Big Thief – U.F.O.F [4AD]
In our eyes, Big Thief can do no wrong. When songs originate from such a deep place singer/songwriter Adrienne Lenker seems to have sole access to, any and all directions will be met with admiration and praise. U.F.O.F. puts aside a lot of the heavier “rock” moments that are found on previous Big Thief albums. On the surface this may seem disappointing considering the loss of jarring “anti-solos” from guitarist Buck Meek, or the way the band can make a big sound seem intimate and small. But, U.F.O.F. plays on that strength of intimacy. Small sounds dance around Lenker’s voice, drawing the ear to the words, where the really heavy stuff hides.

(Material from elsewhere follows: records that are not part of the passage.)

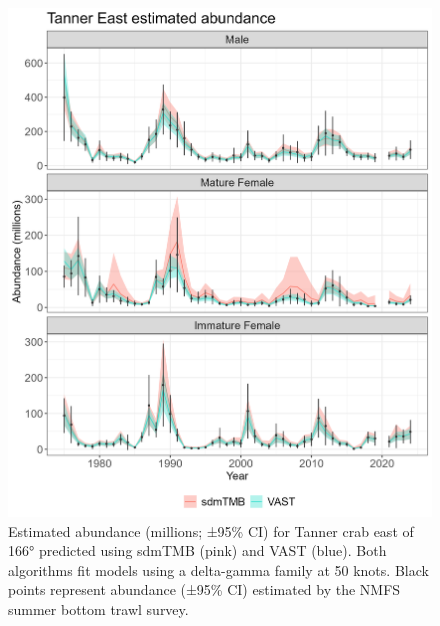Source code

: \documentclass[
]{article}
\begin{document}
\begin{figure}

{\centering \includegraphics[width=1\linewidth,height=1\textheight]{../BAIRDI/Figures/TannerE.abundance.sdmTMBVASTindex} 

}

\caption{Estimated abundance (millions; ±95\% CI) for Tanner crab east of 166° predicted using sdmTMB (pink) and VAST (blue). Both algorithms fit models using a delta-gamma family at 50 knots. Black points represent abundance (±95\% CI) estimated by the NMFS summer bottom trawl survey.}\label{fig:Eastbairdi-abund-compare}
\end{figure}
\end{document}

Versing – 10000 [Hardly Art]
A band finding their start working together at a college radio station in Seattle is quite the quaint, hipster tale. But it’s about as perfect an origin story a band like Versing can have. There’s a timelessness to a great “jangle pop” band that isn’t often found in other genres. It’s a style that pulls from all eras of rock, yet manages to always sound fresh and new. Like their origin story, you don’t know if it’s ancient folklore or something that happened yesterday.

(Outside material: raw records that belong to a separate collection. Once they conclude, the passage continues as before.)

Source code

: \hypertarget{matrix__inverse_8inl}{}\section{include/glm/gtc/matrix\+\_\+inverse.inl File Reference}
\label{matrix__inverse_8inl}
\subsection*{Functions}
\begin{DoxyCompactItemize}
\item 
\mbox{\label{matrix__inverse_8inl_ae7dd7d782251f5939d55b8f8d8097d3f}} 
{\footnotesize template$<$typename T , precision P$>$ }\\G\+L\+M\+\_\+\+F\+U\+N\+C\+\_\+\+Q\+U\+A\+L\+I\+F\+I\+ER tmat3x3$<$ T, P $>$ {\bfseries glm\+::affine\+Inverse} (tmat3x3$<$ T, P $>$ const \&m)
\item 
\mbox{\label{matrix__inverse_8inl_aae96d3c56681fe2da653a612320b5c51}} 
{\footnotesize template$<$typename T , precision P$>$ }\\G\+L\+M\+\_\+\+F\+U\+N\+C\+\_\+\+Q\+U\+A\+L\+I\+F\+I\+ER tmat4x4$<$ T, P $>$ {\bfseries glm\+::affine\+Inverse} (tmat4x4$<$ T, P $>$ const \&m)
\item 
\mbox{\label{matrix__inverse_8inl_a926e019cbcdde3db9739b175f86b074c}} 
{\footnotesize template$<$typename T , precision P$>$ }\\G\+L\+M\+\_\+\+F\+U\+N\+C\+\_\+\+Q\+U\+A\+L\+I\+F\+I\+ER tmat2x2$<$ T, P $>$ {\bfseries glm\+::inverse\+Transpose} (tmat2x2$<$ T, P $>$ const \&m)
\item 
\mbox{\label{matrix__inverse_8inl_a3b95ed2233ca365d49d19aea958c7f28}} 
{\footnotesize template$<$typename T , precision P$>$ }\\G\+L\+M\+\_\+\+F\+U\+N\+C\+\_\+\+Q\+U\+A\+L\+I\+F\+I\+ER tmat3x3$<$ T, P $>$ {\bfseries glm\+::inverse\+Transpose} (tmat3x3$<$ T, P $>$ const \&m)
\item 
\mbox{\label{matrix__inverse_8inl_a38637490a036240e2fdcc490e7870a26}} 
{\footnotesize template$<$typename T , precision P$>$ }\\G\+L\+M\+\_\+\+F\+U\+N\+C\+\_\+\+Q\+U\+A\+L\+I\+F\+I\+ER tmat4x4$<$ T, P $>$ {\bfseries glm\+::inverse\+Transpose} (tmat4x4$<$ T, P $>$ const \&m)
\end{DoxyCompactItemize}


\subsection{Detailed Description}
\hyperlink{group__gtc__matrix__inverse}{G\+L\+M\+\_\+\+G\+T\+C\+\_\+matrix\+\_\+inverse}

Holly Herndon – Proto [4AD]
Holly Herndon has reached deep into our primal instinct for music. Pulling from old forms of singing like “Sacred Harp” or shape note singing, Proto explores the idea of music as a form of survival. She asks the question, if now, with the threat of climate change or an even more imminent demise brought on by our own hands, should music, again become a survival tool. And, like more primitive forms of music, Herndon is using the tools that are available. Often overused effects like autotune or synthesized sounds take on a new life when they are wielded to mimmic our fears and emotions.

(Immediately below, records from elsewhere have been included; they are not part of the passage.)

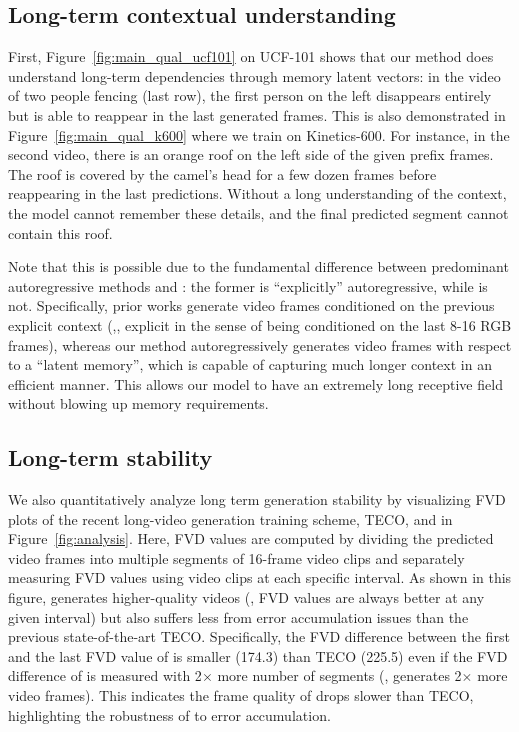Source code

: \subsection{Long-term contextual understanding}
First, Figure~\ref{fig:main_qual_ucf101} on UCF-101 shows that our method does understand long-term dependencies through memory latent vectors: in the video of two people fencing (last row), the first person on the left disappears entirely but is able to reappear in the last generated frames.
This is also demonstrated in Figure~\ref{fig:main_qual_k600} where we train on Kinetics-600. For instance, in the second video, there is an orange roof on the left side of the given prefix frames. The roof is covered by the camel's head for a few dozen frames before reappearing in the last predictions. Without a long understanding of the context, the model cannot remember these details, and the final predicted segment cannot contain this roof. 

Note that this is possible due to the fundamental difference between predominant autoregressive methods and \sname: the former is ``explicitly'' autoregressive, while \sname is not. Specifically, prior works generate video frames conditioned on the previous explicit context (\eg,, explicit in the sense of being conditioned on the last 8-16 RGB frames), whereas our method autoregressively generates video frames with respect to a ``latent memory'', which is capable of capturing much longer context in an efficient manner. This allows our model to have an extremely long receptive field without blowing up memory requirements.


\subsection{Long-term stability}
We also quantitatively analyze long term generation stability by visualizing FVD plots of the recent long-video generation training scheme, TECO, and \sname in Figure~\ref{fig:analysis}. Here, FVD values are computed by dividing the predicted video frames into multiple segments of 16-frame video clips and separately measuring FVD values using video clips at each specific interval. As shown in this figure, \sname generates higher-quality videos (\ie, FVD values are always better at any given interval) but also suffers less from error accumulation issues than the previous state-of-the-art TECO. Specifically, the FVD difference between the first and the last FVD value of \sname is smaller (174.3) than TECO (225.5) even if the FVD difference of \sname is measured with 2$\times$ more number of segments (\ie, \sname generates 2$\times$ more video frames). This indicates the frame quality of \sname drops slower than TECO, highlighting the robustness of \sname to error accumulation.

Siskiyou – Not Somwhere [Constellation]
Siskiyou has been an overlooked and underrated artist since their first, self-titled album. Since that 2010 release, it’s been one of those albums that sells when it’s heard. On those occasions when a customer is looking for a certain kind of soft, strange, organic aesthetic, I can reach into a shallow bag of artists like Nick Drake, Sibylle Baier, Josephine Foster or Siskiyou. I’m reminded of a story about the label that put out Nick Drake’s music. One of the executives loved his music so much that he insisted on continuing to put out his music, regardless of record sales. Some music is a slow burn. We expect our music to grab our attention and we forget that sometimes it deserves to be granted our attention.
Protomartyr – No Passion All Technique [Hardly Art]
This one is sort of a “half” pick, since it’s a reissue, which we don’t usually include in this series. But, this band is too good to ignore when they’ve got material being released. What you’ll find on No Passion All TechniqueI isn’t a far cry from their more recent releases. Reissues of first albums often have a bit of novelty that goes with them. They sometimes serve the purpose of exploring where a band was at a certain time. But, NPAT reveals a band that was fully formed from the get-go.